Fourthly, try altering the first line of doc2html.pl to

#!/usr/bin/perl

and in your configuration file have:

external_parsers:        application/pdf->text/html
/mypath/doc2html/doc2html.pl


--
David Adams
Computing Services
Southampton University


----- Original Message -----
From: "David Oetiker" <[EMAIL PROTECTED]>
To: <[EMAIL PROTECTED]>
Sent: Tuesday, September 10, 2002 9:52 AM
Subject: Re: [htdig] doc2html.pl for 3.1.6 instead 3.1.4?

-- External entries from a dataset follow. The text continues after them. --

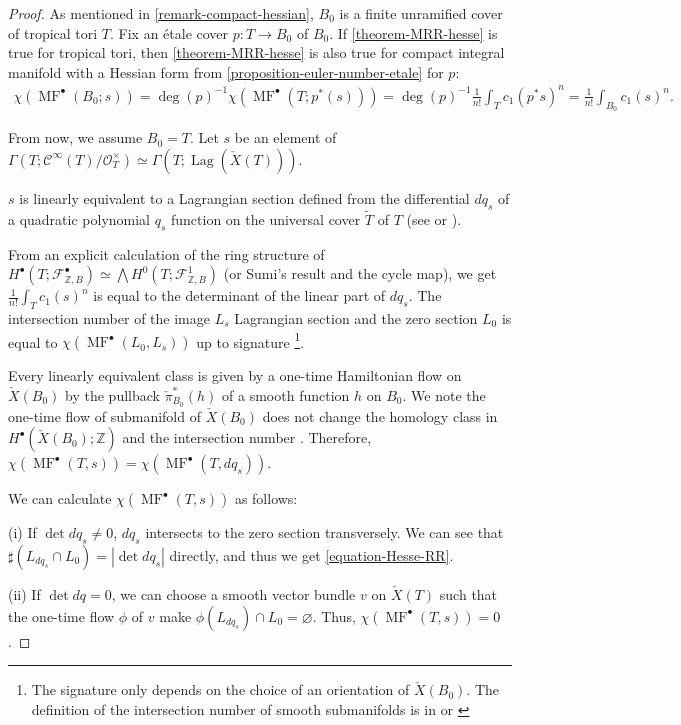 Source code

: \documentclass[a4paper,dvipdfmx,reqno,12pt]{amsart}
\theoremstyle{definition}
\newcommand{\emp}{\varnothing}%
\newcommand{\Z}{\mathbb{Z}}%
\newcommand{\mcal}[1]{\mathcal{#1}}%
\newcommand{\opn}[1]{\operatorname{#1}}
\newcommand{\myfootnote}[1]{\hspace{-5pt}\footnote{#1}}
\numberwithin{equation}{section}
\begin{document}
\begin{proof}

As mentioned in \cref{remark-compact-hessian},
$B_0$ is a finite unramified cover of tropical tori $T$.
Fix an \'etale cover $p:T \to B_0$ of $B_0$.
If \cref{theorem-MRR-hesse} is true for tropical tori,
then \cref{theorem-MRR-hesse} is also true for compact
integral manifold with a Hessian form from
\cref{proposition-euler-number-etale} for $p$:
\begin{align}
\chi(\opn{MF}^{\bullet}(B_0;s))
=\opn{deg}(p)^{-1}\chi(\opn{MF}^{\bullet}(T;p^{*}(s)))
=\opn{deg}(p)^{-1}\frac{1}{n!}\int_T c_1(p^{*}s)^{n}
=\frac{1}{n!}\int_{B_0}c_1(s)^{n}.
\end{align}

From now, we assume $B_0=T$.
Let $s$ be an element of 
$\Gamma(T;\mcal{C}^{\infty}(T)/\mcal{O}_{T}^{\times})\simeq
\Gamma(T;\opn{Lag}(\check{X}(T)))$.

$s$ is linearly equivalent to a Lagrangian section
defined from the differential $dq_s$ of a quadratic polynomial
$q_s$ function on the universal cover $\tilde{T}$ of $T$
(see \cite{mikhalkinTropicalCurvesTheir2008a} or 
\cite[3.3]{MR4229604}).

From an explicit calculation of the ring structure of
$H^{\bullet}(T;\mathcal{F}_{\mathbb{Z},B}^{\bullet})
\simeq \bigwedge H^{0}(T;\mathcal{F}_{\mathbb{Z},B}^{1})$
(or Sumi's result
\cite[Theorem 47]{MR4229604} and the cycle map), 
we get 
$\frac{1}{n!}\int_{T}c_1(s)^{n}$ is equal to the determinant
of the linear part of $dq_s$. The intersection number of the image $L_s$ Lagrangian
section and the zero section $L_0$ is equal to
$\chi(\opn{MF}^{\bullet}(L_0,L_s))$ up to 
signature
\myfootnote{The signature only depends on
the choice of 
an orientation of $\check{X}(B_0)$. 
The definition of the intersection number of smooth 
submanifolds is in \cite[5.2]{MR1336822} or 
\cite[0.4]{griffithsPrinciplesAlgebraicGeometry1994a}}. 

Every linearly equivalent 
class is given by a one-time Hamiltonian flow on 
$\check{X}(B_0)$ by the pullback $\check{\pi}_{B_0}^{*}(h)$
of a smooth function $h$ on $B_0$.
We note the one-time flow of submanifold of $\check{X}(B_0)$ does not change
the homology class in $H^{\bullet}(\check{X}(B_0);\Z)$ and
the intersection number \cite[5.2.1. Theorem]{MR1336822}.
Therefore, 
$\chi(\opn{MF}^{\bullet}(T,s))=
\chi(\opn{MF}^{\bullet}(T,dq_{s}))$.

We can calculate $\chi(\opn{MF}^{\bullet}(T,s))$ as follows:

(i) If $\det dq_s\ne 0$, $dq_s$ intersects to 
the zero section transversely. We can see that 
$\sharp(L_{dq_s}\cap L_0)=|\det dq_s|$ directly, and thus
we get \cref{equation-Hesse-RR}. 

(ii) If $\det dq=0$, we can choose a smooth vector bundle $v$ on 
$\check{X}(T)$ such that the one-time flow $\phi$ of $v$ make 
$\phi(L_{dq_s})\cap L_0=\emp$. 
Thus, $\chi(\opn{MF}^{\bullet}(T,s))=0$.
\end{proof}
\end{document}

Quoting David Adams <[EMAIL PROTECTED]>:
> ... I am using it with version 3.1.6, and I have heard of no
version-dependant
problems.

OK, I willl explain my problems

I've got two versions of the htdig binaries. The 3.1.5 I used for older
projects, but never did PDF indexing. Now I thought I will take the 3.1.6
and
experiment with the PDF Indexing feature and that's where Problems started:
In the actual configuration I use the same files for both of the binarie
versions and get the different results while indexing: the 3.1.5 went
through
the PDF files but the 3.1.6 didn't (see configuration and -vvvvv console
output
below).

Afterwards I did also play with some additional debug output and got the
impression that the 3.1.6 version tries to index the "Read 8192 from
document"
output (is this from xpdf package?) instead of the parsed document contents.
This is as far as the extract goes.